Return verbatim all lines from the first one in the records to the line with "정보 은닉은 변경에 있어", both ends kept.

Start of Records

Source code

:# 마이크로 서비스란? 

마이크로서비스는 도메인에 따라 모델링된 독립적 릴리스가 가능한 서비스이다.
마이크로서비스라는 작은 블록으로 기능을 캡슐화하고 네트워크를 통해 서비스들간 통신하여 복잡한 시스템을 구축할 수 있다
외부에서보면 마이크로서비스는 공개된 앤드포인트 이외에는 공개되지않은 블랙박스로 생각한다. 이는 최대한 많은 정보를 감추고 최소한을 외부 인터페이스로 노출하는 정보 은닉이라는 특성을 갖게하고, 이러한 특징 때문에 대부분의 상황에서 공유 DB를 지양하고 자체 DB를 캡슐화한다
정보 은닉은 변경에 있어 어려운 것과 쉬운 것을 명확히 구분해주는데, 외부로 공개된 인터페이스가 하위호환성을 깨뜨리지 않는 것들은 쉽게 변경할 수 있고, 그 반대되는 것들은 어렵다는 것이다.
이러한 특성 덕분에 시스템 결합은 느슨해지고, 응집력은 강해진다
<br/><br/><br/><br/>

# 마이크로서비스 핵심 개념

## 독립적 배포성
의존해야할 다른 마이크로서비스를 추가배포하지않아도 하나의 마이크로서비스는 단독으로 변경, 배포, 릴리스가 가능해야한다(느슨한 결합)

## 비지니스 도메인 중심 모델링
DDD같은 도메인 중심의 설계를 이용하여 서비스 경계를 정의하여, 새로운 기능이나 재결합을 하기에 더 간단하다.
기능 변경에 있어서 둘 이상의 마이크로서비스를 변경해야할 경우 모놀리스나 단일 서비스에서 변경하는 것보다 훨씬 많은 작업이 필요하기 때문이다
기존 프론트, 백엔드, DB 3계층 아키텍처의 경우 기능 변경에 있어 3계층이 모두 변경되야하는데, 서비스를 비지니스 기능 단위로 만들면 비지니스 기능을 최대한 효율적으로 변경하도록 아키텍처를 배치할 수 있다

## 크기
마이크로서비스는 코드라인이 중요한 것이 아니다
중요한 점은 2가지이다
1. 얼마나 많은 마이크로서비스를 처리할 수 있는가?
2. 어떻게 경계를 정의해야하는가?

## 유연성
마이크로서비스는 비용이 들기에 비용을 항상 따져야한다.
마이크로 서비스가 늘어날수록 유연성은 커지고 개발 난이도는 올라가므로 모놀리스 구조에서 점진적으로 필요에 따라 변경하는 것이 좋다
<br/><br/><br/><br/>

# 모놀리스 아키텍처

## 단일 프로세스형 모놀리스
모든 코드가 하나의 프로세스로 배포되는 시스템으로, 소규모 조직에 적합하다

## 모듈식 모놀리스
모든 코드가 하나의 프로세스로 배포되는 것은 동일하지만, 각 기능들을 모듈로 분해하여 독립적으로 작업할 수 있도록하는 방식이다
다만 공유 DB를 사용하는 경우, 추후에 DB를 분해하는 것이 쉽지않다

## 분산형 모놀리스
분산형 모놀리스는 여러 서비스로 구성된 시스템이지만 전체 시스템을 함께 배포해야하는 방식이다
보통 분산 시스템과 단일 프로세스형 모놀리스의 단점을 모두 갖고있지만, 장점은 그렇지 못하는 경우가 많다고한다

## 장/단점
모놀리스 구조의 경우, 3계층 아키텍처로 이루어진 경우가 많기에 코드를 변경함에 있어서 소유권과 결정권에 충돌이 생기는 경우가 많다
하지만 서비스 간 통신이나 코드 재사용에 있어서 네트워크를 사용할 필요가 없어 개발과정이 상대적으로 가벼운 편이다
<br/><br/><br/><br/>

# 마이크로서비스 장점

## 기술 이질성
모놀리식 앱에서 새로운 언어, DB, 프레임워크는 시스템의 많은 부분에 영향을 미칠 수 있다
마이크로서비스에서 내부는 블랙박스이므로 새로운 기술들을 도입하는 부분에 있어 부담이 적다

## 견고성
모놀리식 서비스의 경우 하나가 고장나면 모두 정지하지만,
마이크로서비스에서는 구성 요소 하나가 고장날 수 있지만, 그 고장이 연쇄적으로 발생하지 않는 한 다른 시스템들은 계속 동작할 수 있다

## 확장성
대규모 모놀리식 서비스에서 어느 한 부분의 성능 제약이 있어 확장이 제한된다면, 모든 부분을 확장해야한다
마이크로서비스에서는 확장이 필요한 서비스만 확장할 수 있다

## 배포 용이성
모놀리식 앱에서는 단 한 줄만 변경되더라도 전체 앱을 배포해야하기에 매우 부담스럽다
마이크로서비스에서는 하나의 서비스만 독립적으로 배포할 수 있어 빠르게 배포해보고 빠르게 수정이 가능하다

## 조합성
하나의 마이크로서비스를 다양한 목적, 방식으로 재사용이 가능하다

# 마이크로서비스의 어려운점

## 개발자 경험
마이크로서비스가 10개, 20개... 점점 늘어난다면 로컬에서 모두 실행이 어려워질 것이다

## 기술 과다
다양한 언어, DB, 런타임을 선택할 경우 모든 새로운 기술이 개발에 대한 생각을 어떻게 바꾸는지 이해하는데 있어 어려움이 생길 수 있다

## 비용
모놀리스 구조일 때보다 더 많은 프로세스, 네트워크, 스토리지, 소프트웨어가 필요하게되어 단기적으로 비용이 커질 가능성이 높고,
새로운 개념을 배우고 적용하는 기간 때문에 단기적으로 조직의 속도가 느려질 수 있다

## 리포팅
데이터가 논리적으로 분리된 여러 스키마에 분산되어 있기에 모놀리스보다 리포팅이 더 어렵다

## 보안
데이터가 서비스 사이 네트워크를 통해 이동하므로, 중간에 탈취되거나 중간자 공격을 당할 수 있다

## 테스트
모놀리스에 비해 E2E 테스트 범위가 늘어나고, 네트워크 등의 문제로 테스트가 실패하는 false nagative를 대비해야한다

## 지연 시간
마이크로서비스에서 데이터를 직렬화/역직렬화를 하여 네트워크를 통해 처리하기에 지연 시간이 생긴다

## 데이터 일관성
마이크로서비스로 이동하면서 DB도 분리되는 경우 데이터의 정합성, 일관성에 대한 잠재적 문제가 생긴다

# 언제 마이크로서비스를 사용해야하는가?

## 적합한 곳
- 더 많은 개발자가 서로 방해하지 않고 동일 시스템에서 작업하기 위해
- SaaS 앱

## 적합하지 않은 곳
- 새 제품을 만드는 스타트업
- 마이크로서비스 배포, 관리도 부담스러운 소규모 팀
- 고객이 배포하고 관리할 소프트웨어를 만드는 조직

End of Records

#### Answer area:
Source code

:# 마이크로 서비스란? 

마이크로서비스는 도메인에 따라 모델링된 독립적 릴리스가 가능한 서비스이다.
마이크로서비스라는 작은 블록으로 기능을 캡슐화하고 네트워크를 통해 서비스들간 통신하여 복잡한 시스템을 구축할 수 있다
외부에서보면 마이크로서비스는 공개된 앤드포인트 이외에는 공개되지않은 블랙박스로 생각한다. 이는 최대한 많은 정보를 감추고 최소한을 외부 인터페이스로 노출하는 정보 은닉이라는 특성을 갖게하고, 이러한 특징 때문에 대부분의 상황에서 공유 DB를 지양하고 자체 DB를 캡슐화한다
정보 은닉은 변경에 있어 어려운 것과 쉬운 것을 명확히 구분해주는데, 외부로 공개된 인터페이스가 하위호환성을 깨뜨리지 않는 것들은 쉽게 변경할 수 있고, 그 반대되는 것들은 어렵다는 것이다.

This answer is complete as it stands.